Hi all,

Although the Input control is commonly used for in ChIP-seq. analysis (e.g. for normalization, as background for peak calling), it seems hard to find an easily understandable description explaining how it can be properly prepared (Before sequencing) and used in later data analysis stage. When calculating ChIP enrichment of a region of interest in ChIP-qPCR experiment, the thing you need is just the relative amount of cell no. or DNA used for Input control and the IP experiment. When doing ChIP-seq., the steps are much more complex and I don't really understand what to do with the Input control.

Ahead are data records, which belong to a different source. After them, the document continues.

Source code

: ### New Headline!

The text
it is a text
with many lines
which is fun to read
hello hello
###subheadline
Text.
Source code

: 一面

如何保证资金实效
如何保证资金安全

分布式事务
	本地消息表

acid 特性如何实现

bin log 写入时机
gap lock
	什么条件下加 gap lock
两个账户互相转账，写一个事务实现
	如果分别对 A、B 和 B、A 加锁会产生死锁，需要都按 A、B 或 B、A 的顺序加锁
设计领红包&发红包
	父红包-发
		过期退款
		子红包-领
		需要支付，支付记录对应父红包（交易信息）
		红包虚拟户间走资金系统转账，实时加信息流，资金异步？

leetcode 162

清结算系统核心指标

I want to examine the average signal strength of the region(s) of interest against the background using bam files (Signal in Input control). The main question is that "Which steps in the data analysis process can take care of the differences of sequencing raw reads output between Input control and the IP sample, so that one can tell if the signal at the particular regions is higher or lower than the background?"

I ask that because I've supposed that signal strength can only be compared when the total amount of reads in the Input & IP sample are the same or had been scaled to the same. Is the normalization (e.g. RPGC: reads per genomic content; RPKM: reads per kilobase per million reads) or other steps taking care of this? Other than plotting the signal profile, do I need to do some steps to address the read no. differences before peak calling?

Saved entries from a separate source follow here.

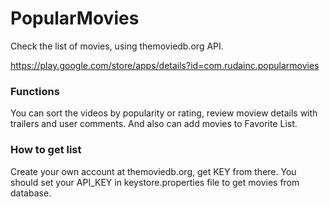# PopularMovies
Check the list of movies, using themoviedb.org API.

https://play.google.com/store/apps/details?id=com.rudainc.popularmovies

### Functions
You can sort the videos by popularity or rating, review moview details with trailers and user comments. And also can add movies to Favorite List.

### How to get list
Create your own account at themoviedb.org, get KEY from there.
You should set your API_KEY in keystore.properties file to get movies from database.
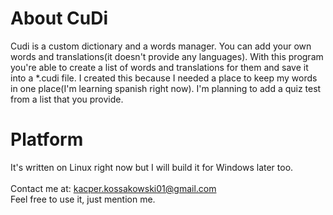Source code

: # About CuDi

Cudi is a custom dictionary and a words manager. You can add your own words and translations(it doesn't provide any languages). With this program you're able to create a list of words and translations for them and save it into a *.cudi file. I created this because I needed a place to keep my words in one place(I'm learning spanish right now). I'm planning to add a quiz test from a list that you provide.

# Platform
It's written on Linux right now but I will build it for Windows later too.
<br><br>
Contact me at: kacper.kossakowski01@gmail.com <br>
Feel free to use it, just mention me.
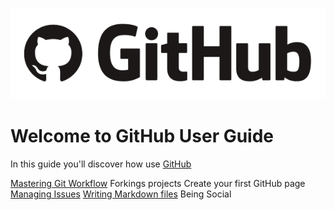 ![alt text][image]

Welcome to GitHub User Guide
============================

In this guide you'll discover how use [GitHub](https://guides.github.com/)

[Mastering Git Workflow](./git-workflow.md)
Forkings projects
Create your first GitHub page
[Managing Issues](./issues.md)
[Writing Markdown files](./markdown.md)
Being Social

[image]: ./images/banner.png "GitHub"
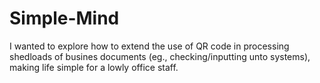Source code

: # Simple-Mind
I wanted to explore how to extend the use of QR code in processing shedloads of busines documents (eg., checking/inputting unto systems), making life simple for a lowly office staff.
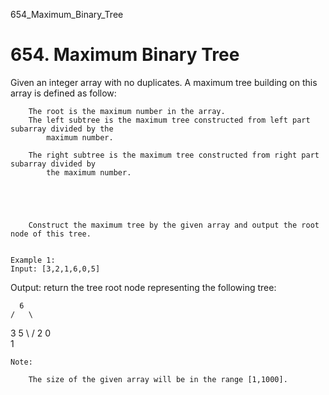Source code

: 654_Maximum_Binary_Tree
# 654. Maximum Binary Tree

Given an integer array with no duplicates. A maximum tree building on this array is defined
        as follow:
    
        The root is the maximum number in the array.
        The left subtree is the maximum tree constructed from left part subarray divided by the
            maximum number.
        
        The right subtree is the maximum tree constructed from right part subarray divided by
            the maximum number.
        
    
    

    
        Construct the maximum tree by the given array and output the root node of this tree.
    

    Example 1:
    Input: [3,2,1,6,0,5]
Output: return the tree root node representing the following tree:

      6
    /   \
   3     5
    \    /
     2  0
       \
        1

    

    Note:
    
        The size of the given array will be in the range [1,1000].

Another thing is that, is it normal to get different no. of sequencing Raw Reads (e.g. I've got 50% for the largest different among my samples) even same amount of DNA Seq. libraries had been subjected to sequencing?

Thanks very much!!

Kylie (Beginner of NGS)

how [input control] can be properly prepared (before sequencing) ?

This is extremely simple: prepare the chromatin for your IPs, and just before the IP step, save a small fraction of chromatin. This is your input. Then treat the IP and input samples together for the decrosslink, RNAse/proteinase treatment and library preparation. For the library prep, you will usually start with the same amount of DNA from the IP and input. As you said, that makes you loose the proportionality between IP and input relative to the number of cells, so you can not do the classical IP/input ratio that is done with ChIP-qPCR.

Which steps in the data analysis process can take care of the differences of sequencing raw reads output between Input control and the IP sample, so that one can tell if the signal at the particular regions is higher or lower than the background?"

• You can NOT simply divide or substract the IP signal by the input signal in this case
• One of the most used peak caller (also quite old) that takes input into account is MACS. Note that MACS (and most peak callers) also take care of differences in library size.

Is it normal to get different no. of sequencing Raw Reads even when the same amount of DNA Seq. libraries had been subjected to sequencing?

Its not rare to have such differences. This could be due to quantification/pipeting errors. Also big DNA fragments in your samples can mess up DNA quantification because they will be measured (with the QUBIT or bioanalyzer), but are not going do be sequenced efficiently.